In graph theory , an edge denotes a part of a graph . An edge indicates whether two nodes are related to one another or whether they are connected in the graphical representation of the graph. In a directed graph an edge is an ordered pair of nodes, in an undirected graph an edge is a set of two nodes. Two nodes that are connected by an edge are called adjacent or adjacent.

## Edge types and their notation

### Unoriented edges

Edges in an undirected graph are called "undirected edges". An undirected edge is therefore a set of two nodes. Sometimes the term is also extended to directed graphs, to express that two nodes “a” and “b” are connected by both the edge and the edge . ${\ displaystyle \ left (a, b \ right)}$ ${\ displaystyle \ left (b, a \ right)}$ ### Directed edges

Edges in a directed graph are called "directed edges". In contrast to an undirected edge, it has an orientation.
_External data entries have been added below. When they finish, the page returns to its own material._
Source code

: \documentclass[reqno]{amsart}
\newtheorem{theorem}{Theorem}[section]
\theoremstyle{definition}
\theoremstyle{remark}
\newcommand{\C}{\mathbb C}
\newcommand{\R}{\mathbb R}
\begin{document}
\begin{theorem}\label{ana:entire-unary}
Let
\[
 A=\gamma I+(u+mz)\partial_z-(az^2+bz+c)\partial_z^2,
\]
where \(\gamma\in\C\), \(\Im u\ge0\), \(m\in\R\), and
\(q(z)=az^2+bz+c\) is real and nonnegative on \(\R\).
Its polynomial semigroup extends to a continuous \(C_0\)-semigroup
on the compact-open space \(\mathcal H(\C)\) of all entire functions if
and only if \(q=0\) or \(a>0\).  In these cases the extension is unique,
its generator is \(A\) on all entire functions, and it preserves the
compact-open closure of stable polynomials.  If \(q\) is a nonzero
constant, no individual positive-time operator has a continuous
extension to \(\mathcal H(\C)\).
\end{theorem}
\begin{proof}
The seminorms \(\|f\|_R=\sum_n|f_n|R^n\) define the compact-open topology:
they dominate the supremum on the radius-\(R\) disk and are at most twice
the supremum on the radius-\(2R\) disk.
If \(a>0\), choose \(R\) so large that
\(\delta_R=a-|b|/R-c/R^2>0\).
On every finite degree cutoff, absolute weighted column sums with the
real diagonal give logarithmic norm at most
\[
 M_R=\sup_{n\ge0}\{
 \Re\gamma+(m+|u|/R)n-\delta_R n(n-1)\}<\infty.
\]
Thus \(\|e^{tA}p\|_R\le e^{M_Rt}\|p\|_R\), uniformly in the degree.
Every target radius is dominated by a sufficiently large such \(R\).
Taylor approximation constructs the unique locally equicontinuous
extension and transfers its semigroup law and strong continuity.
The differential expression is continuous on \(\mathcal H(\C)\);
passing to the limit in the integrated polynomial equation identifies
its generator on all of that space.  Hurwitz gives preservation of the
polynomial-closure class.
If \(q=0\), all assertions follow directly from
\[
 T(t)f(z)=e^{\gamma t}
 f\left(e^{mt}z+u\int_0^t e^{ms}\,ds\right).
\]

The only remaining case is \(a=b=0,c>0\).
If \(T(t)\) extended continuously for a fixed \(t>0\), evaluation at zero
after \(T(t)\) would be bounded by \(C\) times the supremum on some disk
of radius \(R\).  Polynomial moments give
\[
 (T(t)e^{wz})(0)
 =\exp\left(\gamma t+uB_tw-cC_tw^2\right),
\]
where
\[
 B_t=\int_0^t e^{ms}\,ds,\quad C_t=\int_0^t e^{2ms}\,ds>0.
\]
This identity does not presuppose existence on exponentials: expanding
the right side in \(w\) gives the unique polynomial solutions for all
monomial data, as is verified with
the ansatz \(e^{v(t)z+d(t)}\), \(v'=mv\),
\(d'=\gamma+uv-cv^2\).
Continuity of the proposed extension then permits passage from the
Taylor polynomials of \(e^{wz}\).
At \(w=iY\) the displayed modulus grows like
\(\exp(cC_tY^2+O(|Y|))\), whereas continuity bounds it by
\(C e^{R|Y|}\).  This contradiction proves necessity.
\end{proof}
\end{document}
For an edge , the node is called the start node and the node is called the end node of the edge. A directed edge is also called an "arc" or an "arrow". Two edges , with and called "counter" or "antiparallel". ${\ displaystyle e = \ left (a, b \ right)}$ ${\ displaystyle a}$ ${\ displaystyle b}$ ${\ displaystyle e_ {1}}$ ${\ displaystyle e_ {2}}$ ${\ displaystyle e_ {1} = \ left (a, b \ right)}$ ${\ displaystyle e_ {2} = \ left (b, a \ right)}$ ## Special edges

• Loop : Connects a knot to itself.
• Multiple edge / multi edge: Several edges of the same type run between two nodes in a multigraph . The individual edges are referred to as “parallel edges”.
• Multiple loop: A directed multiple edge in a multigraph that is also a loop.

## Generalization: hyperedge

In hypergraphs , an edge can also connect more than two nodes as a so-called hyperedge .

## literature

• Dénes Kőnig : Theory of finite and infinite graphs . Academic Publishing Company, Leipzig 1936.